When writing up a campaign to run with my chummers, I tend to do a short piece of fiction to set the tone of the plot. I also use it to introduce the players to NPC's they will eventually meet, although in the case of employers and the like, I obviously keep the details scant. This got some good reactions, so figured you might enjoy.
"Oh, honey! Did you rip your pants again?"
The big troll shrugged for the trideo cameras, giving it his best harmless and goofy smile as his carefully constructed "pants" exploded comically, leaving him in a pair of chilly but thankfully strong and thick underwear.
Ed counted himself lucky. His experiences as a troll on the streets mostly consisted of poverty, loneliness, and more than a little suffering, but for all his problems he had been blessed with a face even humans found outgoing, which meant that he managed to make a living as bit characters and the occasional background troll in acting. "For diversity," they often said, an insult and a paycheck wrapped into one package. Still, it had its benefits. His "wife," a cute little orc actress with her number in his pocket and her preferred positions on his mind, wagged her finger at the troll and made a tsk tsk sound in the back of her throat. The fact that it sounded like rocks in an industrial dryer did nothing to reduce how cute he found it, but he knew they would change it in post-production to be "smoother" and "more attractive" for their focus groups.

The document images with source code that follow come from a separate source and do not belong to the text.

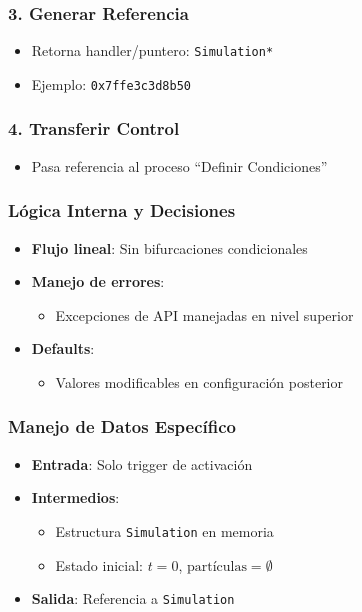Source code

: \subsubsection*{3. Generar Referencia}
\begin{itemize}
    \item Retorna handler/puntero: \texttt{Simulation*}
    \item Ejemplo: \texttt{0x7ffe3c3d8b50} %
\end{itemize}

\subsubsection*{4. Transferir Control}
\begin{itemize}
    \item Pasa referencia al proceso ``Definir Condiciones''
\end{itemize}

\subsubsection{Lógica Interna y Decisiones}
\begin{itemize}
    \item \textbf{Flujo lineal}: Sin bifurcaciones condicionales
    \item \textbf{Manejo de errores}:
    \begin{itemize}
        \item Excepciones de API manejadas en nivel superior
    \end{itemize}
    \item \textbf{Defaults}:
    \begin{itemize}
        \item Valores modificables en configuración posterior
    \end{itemize}
\end{itemize}

\subsubsection{Manejo de Datos Específico}
\begin{itemize}
    \item \textbf{Entrada}: Solo trigger de activación
    \item \textbf{Intermedios}:
    \begin{itemize}
        \item Estructura \texttt{Simulation} en memoria
        \item Estado inicial: $t=0$, $\text{partículas}=\emptyset$
    \end{itemize}
    \item \textbf{Salida}: Referencia a \texttt{Simulation}
\end{itemize}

Producers, they're all the same, neh? he thought, keeping his smile fixed in place.
"Oh, dear," she said with a dramatic sigh, her voice still deep and rumbling. "That's the third pair this week. We just can't afford to keep buying those tiny human pants and altering them! But what else can we do? Nobody sells pants big enough for your big boy!" She shot Ed a wink as she said it, and he had to count backwards from ten to try and prevent his "big boy" from showing his approval and ruining the take.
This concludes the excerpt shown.